Il est, officiellement, normalement « retiré des affaires » du parti. Il dirige une ONG palestinienne, A.J.I.A.L : éducation, formation des jeunes, gestion de crèches, organisation de camps internationaux d’été, pour les échanges et les chantiers de volontaires. Il faut savoir qu’il reste une personnalité absolument incontournable pour tout ce qui concerne les Palestiniens du Liban et d’ailleurs : il suffit de passer un bon moment avec lui pour s’apercevoir qu’il est consulté aussi bien par des ministres libanais en activité que par des responsables palestiniens très , très haut placés....

• Un rapide état des lieux presque quinze ans après Oslo.....

— - Dans cet accord, mort-né, les réfugiés étaient de toutes les façons ignorés. Beaucoup y ont cru, pensant qu’Israël allait appliquer les différentes clauses. Voyez où nous en sommes : Gaza et les territoires sont devenus une immense prison, une Autorité sans pouvoir, un gouvernement qui n’a aucune idée de ce qu’il a à faire, Hamas ne s’attendait pas à être majoritaire, une population sans devenir, un mur ségrégationniste qui se construit au déni de toutes les lois internationales, et des réfugiés privés de l’ensemble des droits garantis par la Déclaration Universelle, sans couverture sociale, sans rien. En plus de toutes les interdictions : aussi bien de travailler que d’introduire même des fils électriques dans les camps.....Voilà où nous en sommes.

• Et la résolution 1559 concernant le désarmement des Palestiniens du Liban ??

— - C’est du bluff, une exagération. Une façon de nous montrer comme une force dangereuse, pour le Liban et pour Israël. Tout le monde sait que cela a été réglé avec les Libanais depuis 1991. S’il y a quelques traces d’armes légères à l’intérieur des camps d’ Errachidiya et de Aïn El Helwé, cela ne présente aucun danger pour la sécurité du Liban.

• Que faire alors de tous ces réfugiés ??

— - Le combat permanent pour le retour est la seule solution. Ni émigration, ni naturalisation. Ni rester « réfugié » d’ailleurs. Mais maintenir notre identité et se battre malgré les différentes « solutions » proposées. Israël ne veut en aucune façon entendre parler de cette idée de « retour ». Pourtant, presque 70% de la Cisjordanie est « vide », capable de recevoir cette population.
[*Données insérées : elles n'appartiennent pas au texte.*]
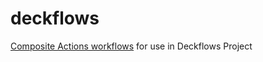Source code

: # deckflows
[Composite Actions workflows](https://docs.github.com/en/actions/creating-actions/creating-a-composite-run-steps-action#testing-out-your-action-in-a-workflow) for use in Deckflows Project

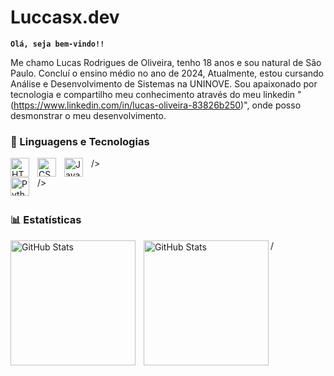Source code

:# Luccasx.dev


**`Olá, seja bem-vindo!!`**

<a>Me chamo Lucas Rodrigues de Oliveira, tenho 18 anos e sou natural de São Paulo. Concluí o ensino médio no ano de 2024, Atualmente, estou cursando Análise e Desenvolvimento de Sistemas na UNINOVE. Sou apaixonado por tecnologia e compartilho meu conhecimento através do meu linkedin " (https://www.linkedin.com/in/lucas-oliveira-83826b250)", onde posso desmonstrar o meu desenvolvimento. </a>
<br/>

### 🤖 Linguagens e Tecnologias
<img 
    align="left" 
    alt="HTML"
    title="HTML" 
    width="30px" 
    style="padding-right: 10px;" 
    src="https://cdn.jsdelivr.net/gh/devicons/devicon@latest/icons/html5/html5-original.svg" 
/>
<img 
    align="left" 
    alt="CSS" 
    title="CSS"
    width="30px" 
    style="padding-right: 10px;" 
    src="https://cdn.jsdelivr.net/gh/devicons/devicon@latest/icons/css3/css3-original.svg" 
/>
<img 
    align="left" 
    alt="JavaScript" 
    title="JavaScript"
    width="30px" 
    style="padding-right: 10px;" 
    src="https://cdn.jsdelivr.net/gh/devicons/devicon@latest/icons/javascript/javascript-original.svg" />

/>

<img 
    align="left" 
    alt="Python" 
    title="Pyhton"
    width="30px" 
    style="padding-right: 10px;" 
    src="https://cdn.jsdelivr.net/gh/devicons/devicon@latest/icons/python/python-original.svg" />

/>
<br/>
<br/>

### 📊 Estatísticas

<p>
  <img 
    align="left" 
    alt="GitHub Stats" 
    height="200" 
    style="padding-right: 10px;" 
    src="https://github-readme-stats.vercel.app/api?username=luccasdev19&show_icons=true&theme=tokyonight&include_all_commits=true&locale=pt-br" 
  />

<img 
      align="left" 
      alt="GitHub Stats" 
      height="200" 
      src="https://github-readme-stats.vercel.app/api/top-langs/?username=luccasdev19&theme=tokyonight&layout=compact&custom_title=Tecnologias&langs_count=9" 
  />

</p>/
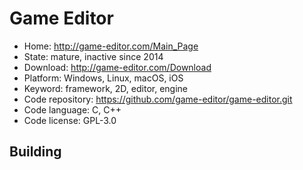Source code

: # Game Editor

- Home: http://game-editor.com/Main_Page
- State: mature, inactive since 2014
- Download: http://game-editor.com/Download
- Platform: Windows, Linux, macOS, iOS
- Keyword: framework, 2D, editor, engine
- Code repository: https://github.com/game-editor/game-editor.git
- Code language: C, C++
- Code license: GPL-3.0

## Building
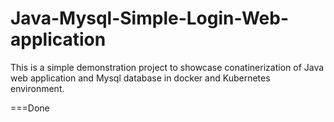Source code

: # Java-Mysql-Simple-Login-Web-application

This is a simple demonstration project to showcase conatinerization of Java web application and Mysql database in docker and Kubernetes environment.

===Done

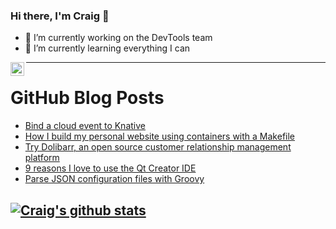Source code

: ### Hi there, I'm Craig 👋

<!--
**CraigTeelFugro/CraigTeelFugro** is a ✨ _special_ ✨ repository because its `README.md` (this file) appears on your GitHub profile.

Here are some ideas to get you started:
-->

- 🔭 I’m currently working on the DevTools team
- 🌱 I’m currently learning everything I can

[<img align="left" alt="Craig Teel | LinkedIn" width="22px" src="https://cdn.jsdelivr.net/npm/simple-icons@v3/icons/linkedin.svg" />][linkedin]

---

# GitHub Blog Posts

<!-- BLOG-POST-LIST:START -->
- [Bind a cloud event to Knative](https://opensource.com/article/21/7/cloudevents-bind-java-knative)
- [How I build my personal website using containers with a Makefile](https://opensource.com/article/21/7/manage-containers-makefile)
- [Try Dolibarr, an open source customer relationship management platform](https://opensource.com/article/21/7/open-source-dolibarr)
- [9 reasons I love to use the Qt Creator IDE](https://opensource.com/article/21/6/qtcreator)
- [Parse JSON configuration files with Groovy](https://opensource.com/article/21/6/groovy-parse-json)
<!-- BLOG-POST-LIST:END -->

## [![Craig's github stats](https://github-readme-stats.vercel.app/api?username=craigteelfugro)](https://github.com/anuraghazra/github-readme-stats)


[linkedin]: https://linkedin.com/in/craig-teel-b8786771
Combien de centaines de milliers « d’émigrés » de religion juive originaires des pays de l’Est, et d’ailleurs, sont-ils venus s’implanter en colonies dans les territoires occupés depuis 67 ??.
« Le retour », et rien d’autre, pour tous les réfugiés palestiniens.
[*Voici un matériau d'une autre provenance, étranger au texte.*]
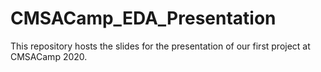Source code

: # CMSACamp_EDA_Presentation

This repository hosts the slides for the presentation of our first project at CMSACamp 2020.
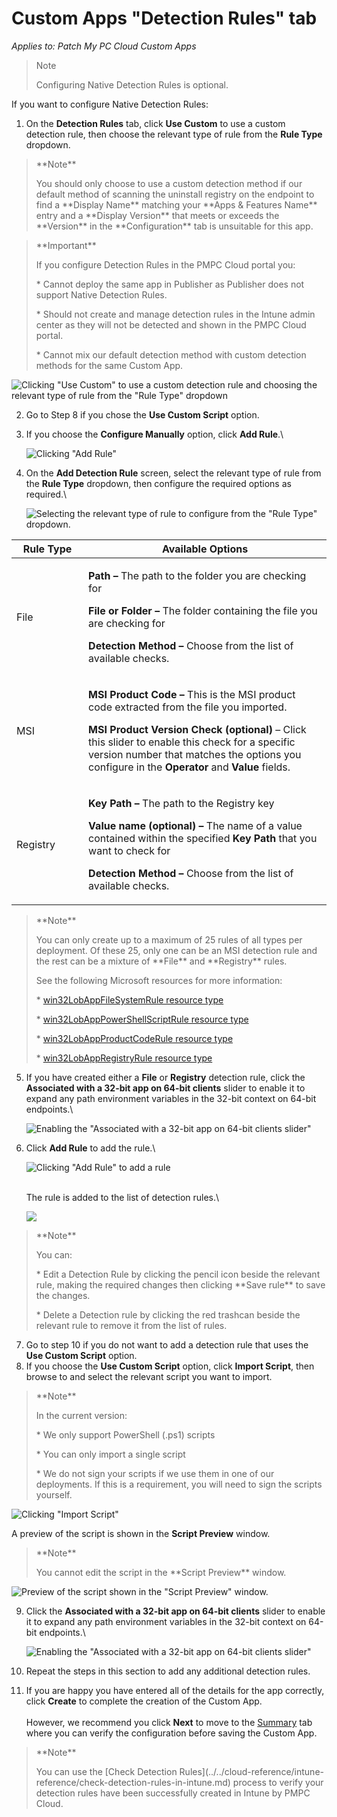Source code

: # Custom Apps "Detection Rules" tab

_Applies to: Patch My PC Cloud Custom Apps_

> Note
>
> Configuring Native Detection Rules is optional.

If you want to configure Native Detection Rules:

1. On the **Detection Rules** tab, click **Use Custom** to use a custom detection rule, then choose the relevant type of rule from the **Rule Type** dropdown.

> \*\*Note\*\*
>
> You should only choose to use a custom detection method if our default method of scanning the uninstall registry on the endpoint to find a \*\*Display Name\*\* matching your \*\*Apps & Features Name\*\* entry and a \*\*Display Version\*\* that meets or exceeds the \*\*Version\*\* in the \*\*Configuration\*\* tab is unsuitable for this app.

> \*\*Important\*\*
>
> If you configure Detection Rules in the PMPC Cloud portal you:
>
> \* Cannot deploy the same app in Publisher as Publisher does not support Native Detection Rules.
>
> \* Should not create and manage detection rules in the Intune admin center as they will not be detected and shown in the PMPC Cloud portal.
>
> \* Cannot mix our default detection method with custom detection methods for the same Custom App.

![Clicking "Use Custom" to use a custom detection rule and choosing the relevant type of rule from the "Rule Type" dropdown](/_images/image-(196).png)

2. Go to Step 8 if you chose the **Use Custom Script** option.
3.  If you choose the **Configure Manually** option, click **Add Rule**.\\

    ![Clicking "Add Rule"](/_images/image-(197).png)
4.  On the **Add Detection Rule** screen, select the relevant type of rule from the **Rule Type** dropdown, then configure the required options as required.\\

    ![Selecting the relevant type of rule to configure from the "Rule Type" dropdown.](/_images/image-(199).png)

<table><thead><tr><th width="99.111083984375">Rule Type</th><th>Available Options</th></tr></thead><tbody><tr><td>File</td><td><p><strong>Path –</strong> The path to the folder you are checking for</p><p><strong>File or Folder –</strong> The folder containing the file you are checking for</p><p><strong>Detection Method –</strong> Choose from the list of available checks.</p></td></tr><tr><td>MSI</td><td><p><strong>MSI Product Code –</strong> This is the MSI product code extracted from the file you imported.</p><p><strong>MSI Product Version Check (optional)</strong> – Click this slider to enable this check for a specific version number that matches the options you configure in the <strong>Operator</strong> and <strong>Value</strong> fields.</p></td></tr><tr><td>Registry</td><td><p><strong>Key Path –</strong> The path to the Registry key</p><p><strong>Value name (optional) –</strong> The name of a value contained within the specified <strong>Key Path</strong> that you want to check for</p><p><strong>Detection Method –</strong> Choose from the list of available checks.</p></td></tr></tbody></table>

> \*\*Note\*\*
>
> You can only create up to a maximum of 25 rules of all types per deployment. Of these 25, only one can be an MSI detection rule and the rest can be a mixture of \*\*File\*\* and \*\*Registry\*\* rules.
>
> See the following Microsoft resources for more information:
>
> \* [win32LobAppFileSystemRule resource type](https://learn.microsoft.com/en-us/graph/api/resources/intune-apps-win32lobappfilesystemrule?view=graph-rest-1.0)
>
> \* [win32LobAppPowerShellScriptRule resource type](https://learn.microsoft.com/en-us/graph/api/resources/intune-apps-win32lobapppowershellscriptrule?view=graph-rest-1.0)
>
> \* [win32LobAppProductCodeRule resource type](https://learn.microsoft.com/en-us/graph/api/resources/intune-apps-win32lobappproductcoderule?view=graph-rest-1.0)
>
> \* [win32LobAppRegistryRule resource type](https://learn.microsoft.com/en-us/graph/api/resources/intune-apps-win32lobappregistryrule?view=graph-rest-1.0)

5.  If you have created either a **File** or **Registry** detection rule, click the **Associated with a 32-bit app on 64-bit clients** slider to enable it to expand any path environment variables in the 32-bit context on 64-bit endpoints.\\

    ![Enabling the "Associated with a 32-bit app on 64-bit clients slider"](/_images/image-(200).png)
6.  Click **Add Rule** to add the rule.\\

    ![Clicking "Add Rule" to add a rule](/_images/image-(201).png)

    \
    The rule is added to the list of detection rules.\\

    ![](/_images/image-(202).png)

> \*\*Note\*\*
>
> You can:
>
> \* Edit a Detection Rule by clicking the pencil icon beside the relevant rule, making the required changes then clicking \*\*Save rule\*\* to save the changes.
>
> \* Delete a Detection rule by clicking the red trashcan beside the relevant rule to remove it from the list of rules.

7. Go to step 10 if you do not want to add a detection rule that uses the **Use Custom Script** option.
8. If you choose the **Use Custom Script** option, click **Import Script**, then browse to and select the relevant script you want to import.

> \*\*Note\*\*
>
> In the current version:
>
> \* We only support PowerShell (.ps1) scripts
>
> \* You can only import a single script
>
> \* We do not sign your scripts if we use them in one of our deployments. If this is a requirement, you will need to sign the scripts yourself.

![Clicking "Import Script"](/_images/image-(203).png)

A preview of the script is shown in the **Script Preview** window.

> \*\*Note\*\*
>
> You cannot edit the script in the \*\*Script Preview\*\* window.

![Preview of the script shown in the "Script Preview" window.](/_images/image-(204).png)

9.  Click the **Associated with a 32-bit app on 64-bit clients** slider to enable it to expand any path environment variables in the 32-bit context on 64-bit endpoints.\\

    ![Enabling the "Associated with a 32-bit app on 64-bit clients slider"](/_images/image-(205).png)
10. Repeat the steps in this section to add any additional detection rules.
11. If you are happy you have entered all of the details for the app correctly, click **Create** to complete the creation of the Custom App.\
    \
    However, we recommend you click **Next** to move to the [Summary](custom-apps-summary-tab.md) tab where you can verify the configuration before saving the Custom App.

> \*\*Note\*\*
>
> You can use the \[Check Detection Rules]\(../../cloud-reference/intune-reference/check-detection-rules-in-intune.md) process to verify your detection rules have been successfully created in Intune by PMPC Cloud.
• Comment voyez-vous l’avenir ?

— - Ecoutez, lorsque nous avons commencé à nous organiser, le monde était encore sous la coupe de la terrible machine de propagande sioniste, avec toute la mauvaise conscience qu’avaient les peuples d’Europe. Puis on a commencé à faire parler de nous, de notre existence, de nos droits. Toutes les solutions ont jusqu’à ce jour échoué. Ahmed Choukaïri voulait « jeter les juifs à la mer », on sait ce que cela a donné et le fiasco politique qui s’en suivit. Le rêve sioniste du « Grand Israël, du Nil à l’Euphrate » est aujourd’hui une utopie. Les accords d’Oslo, instituant deux « Etats », est une escroquerie, il suffit de voir le contrôle absolu d’Israël sur toute la vie économique de Gaza et des territoires. Il n’ y a pas « deux » Etats mais un seul emprisonnant l’autre, et pour le limiter à la seule bande de Gaza , et complètement assiégé en plus !!!!

• La solution alors ??

— - Elle passe par une longue lutte politique. Dans un premier temps retrouver la Palestine dans les frontières de 67. Puis, et l’idée n’est pas nouvelle mais « enterrée », elle est là depuis 1970, reprise par l’OLP en 74, puis dernièrement à Genève : l’établissement en Palestine d’un Etat désionisé, laïque, démocratique, à égalité de droits pour toutes les confessions. C’est une solution difficile à faire accepter quand on voit les rapports de force dans la région et l’émergence de tous ces mouvements religieux, des deux côtés. Les forces de paix, les forces de gauche, israéliennes, palestiniennes et arabes doivent imposer cette vision. L’opinion publique mondiale ne peut qu’y adhérer. Et Israël ne pourra rien contre cette proposition juste, pour tous.